Dataset:
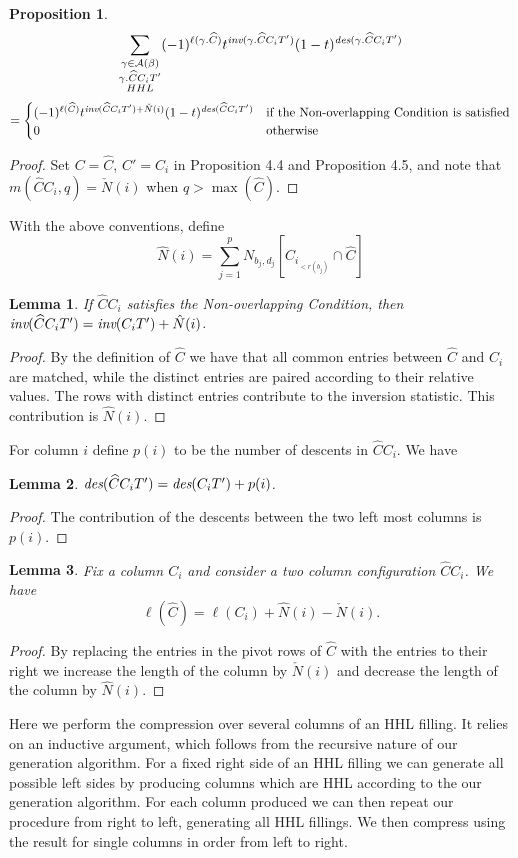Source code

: \documentclass[11pt]{amsart}
\newtheorem{prop}{Proposition}[section]
\newtheorem{lemma}{Lemma}[section]
\begin{document}
{\begin{prop}
\[
\sum_{\substack{\gamma \in \mathcal{A}(\beta)\\ \gamma.\widehat{C}C_{i}T'\\ HHL}} (-1)^{\ell(\gamma.\widehat{C})}t^{\emph{inv}(\gamma.\widehat{C}C_{i}T')}(1-t)^{\emph{des}(\gamma.\widehat{C}C_{i}T')}
\]
\[
=\begin{cases}
(-1)^{\ell(\widehat{C})}t^{\emph{inv}(\widehat{C}C_{i}T')+\check{N}(i)}(1-t)^{\emph{des}(\widehat{C}C_{i}T')} & \text{if the Non-overlapping Condition is satisfied}\\
0 & \text{otherwise}
\end{cases}
\]
\end{prop}
\begin{proof}
Set $C=\widehat{C}$, $C'=C_{i}$ in Proposition 4.4 and Proposition 4.5, and note that $m(\widehat{C}C_{i},q)=\check{N}(i)$ when $q>\max(\widehat{C})$.
\end{proof}
With the above conventions, define 
\[
\hat{N}(i)=\sum_{j=1}^{p}N_{b_{j},d_{j}}[C_{i_{<r(b_{j})}}\cap \widehat{C}]
\]
\begin{lemma}
If $\widehat{C}C_{i}$ satisfies the Non-overlapping Condition, then $\emph{inv}(\widehat{C}C_{i}T')=\emph{inv}(C_{i}T')+\hat{N}(i)$.
\end{lemma}
\begin{proof}
By the definition of $\widehat{C}$ we have that all common entries between $\widehat{C}$ and $C_{i}$ are matched, while the distinct entries are paired according to their relative values. The rows with distinct entries contribute to the inversion statistic. This contribution is $\hat{N}(i)$.
\end{proof}
For column $i$ define $p(i)$ to be the number of descents in $\widehat{C}C_{i}$. We have 
\begin{lemma}
$\emph{des}(\widehat{C}C_{i}T')=\emph{des}(C_{i}T')+p(i)$.
\end{lemma}
\begin{proof}
The contribution of the descents between the two left most columns is $p(i)$. 
\end{proof}
\begin{lemma}
Fix a column $C_{i}$ and consider a two column configuration $\widehat{C}C_{i}$. We have 
\[
\ell(\widehat{C})=\ell(C_{i})+\hat{N}(i)-\check{N}(i).
\]
\end{lemma}
\begin{proof}
By replacing the entries in the pivot rows of $\widehat{C}$ with the entries to their right we increase the length of the column by $\check{N}(i)$ and decrease the length of the column by $\hat{N}(i)$. 
\end{proof}
\indent Here we perform the compression over several columns of an HHL filling. It relies on an inductive argument, which follows from the recursive nature of our generation algorithm. For a fixed right side of an HHL filling we can generate all possible left sides by producing columns which are HHL according to the our generation algorithm. For each column produced we can then repeat our procedure from right to left, generating all HHL fillings. We then compress using the result for single columns in order from left to right.  
 
}
\end{document}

Try it: Set the preceding data down again word for word, omitting images.

Completed exercise:
Source code

: \documentclass[11pt]{amsart}
\newtheorem{prop}{Proposition}[section]
\newtheorem{lemma}{Lemma}[section]
\begin{document}
{\begin{prop}
\[
\sum_{\substack{\gamma \in \mathcal{A}(\beta)\\ \gamma.\widehat{C}C_{i}T'\\ HHL}} (-1)^{\ell(\gamma.\widehat{C})}t^{\emph{inv}(\gamma.\widehat{C}C_{i}T')}(1-t)^{\emph{des}(\gamma.\widehat{C}C_{i}T')}
\]
\[
=\begin{cases}
(-1)^{\ell(\widehat{C})}t^{\emph{inv}(\widehat{C}C_{i}T')+\check{N}(i)}(1-t)^{\emph{des}(\widehat{C}C_{i}T')} & \text{if the Non-overlapping Condition is satisfied}\\
0 & \text{otherwise}
\end{cases}
\]
\end{prop}
\begin{proof}
Set $C=\widehat{C}$, $C'=C_{i}$ in Proposition 4.4 and Proposition 4.5, and note that $m(\widehat{C}C_{i},q)=\check{N}(i)$ when $q>\max(\widehat{C})$.
\end{proof}
With the above conventions, define 
\[
\hat{N}(i)=\sum_{j=1}^{p}N_{b_{j},d_{j}}[C_{i_{<r(b_{j})}}\cap \widehat{C}]
\]
\begin{lemma}
If $\widehat{C}C_{i}$ satisfies the Non-overlapping Condition, then $\emph{inv}(\widehat{C}C_{i}T')=\emph{inv}(C_{i}T')+\hat{N}(i)$.
\end{lemma}
\begin{proof}
By the definition of $\widehat{C}$ we have that all common entries between $\widehat{C}$ and $C_{i}$ are matched, while the distinct entries are paired according to their relative values. The rows with distinct entries contribute to the inversion statistic. This contribution is $\hat{N}(i)$.
\end{proof}
For column $i$ define $p(i)$ to be the number of descents in $\widehat{C}C_{i}$. We have 
\begin{lemma}
$\emph{des}(\widehat{C}C_{i}T')=\emph{des}(C_{i}T')+p(i)$.
\end{lemma}
\begin{proof}
The contribution of the descents between the two left most columns is $p(i)$. 
\end{proof}
\begin{lemma}
Fix a column $C_{i}$ and consider a two column configuration $\widehat{C}C_{i}$. We have 
\[
\ell(\widehat{C})=\ell(C_{i})+\hat{N}(i)-\check{N}(i).
\]
\end{lemma}
\begin{proof}
By replacing the entries in the pivot rows of $\widehat{C}$ with the entries to their right we increase the length of the column by $\check{N}(i)$ and decrease the length of the column by $\hat{N}(i)$. 
\end{proof}
\indent Here we perform the compression over several columns of an HHL filling. It relies on an inductive argument, which follows from the recursive nature of our generation algorithm. For a fixed right side of an HHL filling we can generate all possible left sides by producing columns which are HHL according to the our generation algorithm. For each column produced we can then repeat our procedure from right to left, generating all HHL fillings. We then compress using the result for single columns in order from left to right.  
 
}
\end{document}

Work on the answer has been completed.